[[ Available records, beginning ]]

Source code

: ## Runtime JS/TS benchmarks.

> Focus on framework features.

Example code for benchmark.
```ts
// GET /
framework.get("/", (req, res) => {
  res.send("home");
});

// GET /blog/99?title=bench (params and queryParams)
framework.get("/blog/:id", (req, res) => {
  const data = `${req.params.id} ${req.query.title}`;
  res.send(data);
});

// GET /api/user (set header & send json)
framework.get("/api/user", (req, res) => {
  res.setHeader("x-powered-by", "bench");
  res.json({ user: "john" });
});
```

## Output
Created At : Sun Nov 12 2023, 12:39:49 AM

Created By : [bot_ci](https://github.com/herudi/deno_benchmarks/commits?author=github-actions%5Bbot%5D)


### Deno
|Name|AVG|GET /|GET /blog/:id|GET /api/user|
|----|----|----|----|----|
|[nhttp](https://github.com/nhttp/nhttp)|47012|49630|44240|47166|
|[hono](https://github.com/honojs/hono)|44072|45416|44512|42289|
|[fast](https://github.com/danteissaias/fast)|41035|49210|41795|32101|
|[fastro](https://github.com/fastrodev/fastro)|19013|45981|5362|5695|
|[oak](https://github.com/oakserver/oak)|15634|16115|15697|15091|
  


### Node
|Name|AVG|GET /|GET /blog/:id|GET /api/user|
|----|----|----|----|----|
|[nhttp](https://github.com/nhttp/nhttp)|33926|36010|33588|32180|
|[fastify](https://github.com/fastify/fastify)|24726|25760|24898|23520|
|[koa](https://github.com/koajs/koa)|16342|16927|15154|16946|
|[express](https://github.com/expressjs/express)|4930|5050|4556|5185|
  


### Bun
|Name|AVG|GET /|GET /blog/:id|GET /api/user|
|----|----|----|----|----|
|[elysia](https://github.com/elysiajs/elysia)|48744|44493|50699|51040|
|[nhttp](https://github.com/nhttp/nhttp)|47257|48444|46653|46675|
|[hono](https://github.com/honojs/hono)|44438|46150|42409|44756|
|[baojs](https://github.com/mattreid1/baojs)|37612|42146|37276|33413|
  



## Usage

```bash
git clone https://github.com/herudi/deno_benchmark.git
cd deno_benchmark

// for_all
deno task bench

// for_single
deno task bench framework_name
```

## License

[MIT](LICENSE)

[[ Available records, end ]]

### Problem to solve
The answer consists of every entry, returned exactly.

### Written response
Source code

: ## Runtime JS/TS benchmarks.

> Focus on framework features.

Example code for benchmark.
```ts
// GET /
framework.get("/", (req, res) => {
  res.send("home");
});

// GET /blog/99?title=bench (params and queryParams)
framework.get("/blog/:id", (req, res) => {
  const data = `${req.params.id} ${req.query.title}`;
  res.send(data);
});

// GET /api/user (set header & send json)
framework.get("/api/user", (req, res) => {
  res.setHeader("x-powered-by", "bench");
  res.json({ user: "john" });
});
```

## Output
Created At : Sun Nov 12 2023, 12:39:49 AM

Created By : [bot_ci](https://github.com/herudi/deno_benchmarks/commits?author=github-actions%5Bbot%5D)


### Deno
|Name|AVG|GET /|GET /blog/:id|GET /api/user|
|----|----|----|----|----|
|[nhttp](https://github.com/nhttp/nhttp)|47012|49630|44240|47166|
|[hono](https://github.com/honojs/hono)|44072|45416|44512|42289|
|[fast](https://github.com/danteissaias/fast)|41035|49210|41795|32101|
|[fastro](https://github.com/fastrodev/fastro)|19013|45981|5362|5695|
|[oak](https://github.com/oakserver/oak)|15634|16115|15697|15091|
  


### Node
|Name|AVG|GET /|GET /blog/:id|GET /api/user|
|----|----|----|----|----|
|[nhttp](https://github.com/nhttp/nhttp)|33926|36010|33588|32180|
|[fastify](https://github.com/fastify/fastify)|24726|25760|24898|23520|
|[koa](https://github.com/koajs/koa)|16342|16927|15154|16946|
|[express](https://github.com/expressjs/express)|4930|5050|4556|5185|
  


### Bun
|Name|AVG|GET /|GET /blog/:id|GET /api/user|
|----|----|----|----|----|
|[elysia](https://github.com/elysiajs/elysia)|48744|44493|50699|51040|
|[nhttp](https://github.com/nhttp/nhttp)|47257|48444|46653|46675|
|[hono](https://github.com/honojs/hono)|44438|46150|42409|44756|
|[baojs](https://github.com/mattreid1/baojs)|37612|42146|37276|33413|
  



## Usage

```bash
git clone https://github.com/herudi/deno_benchmark.git
cd deno_benchmark

// for_all
deno task bench

// for_single
deno task bench framework_name
```

## License

[MIT](LICENSE)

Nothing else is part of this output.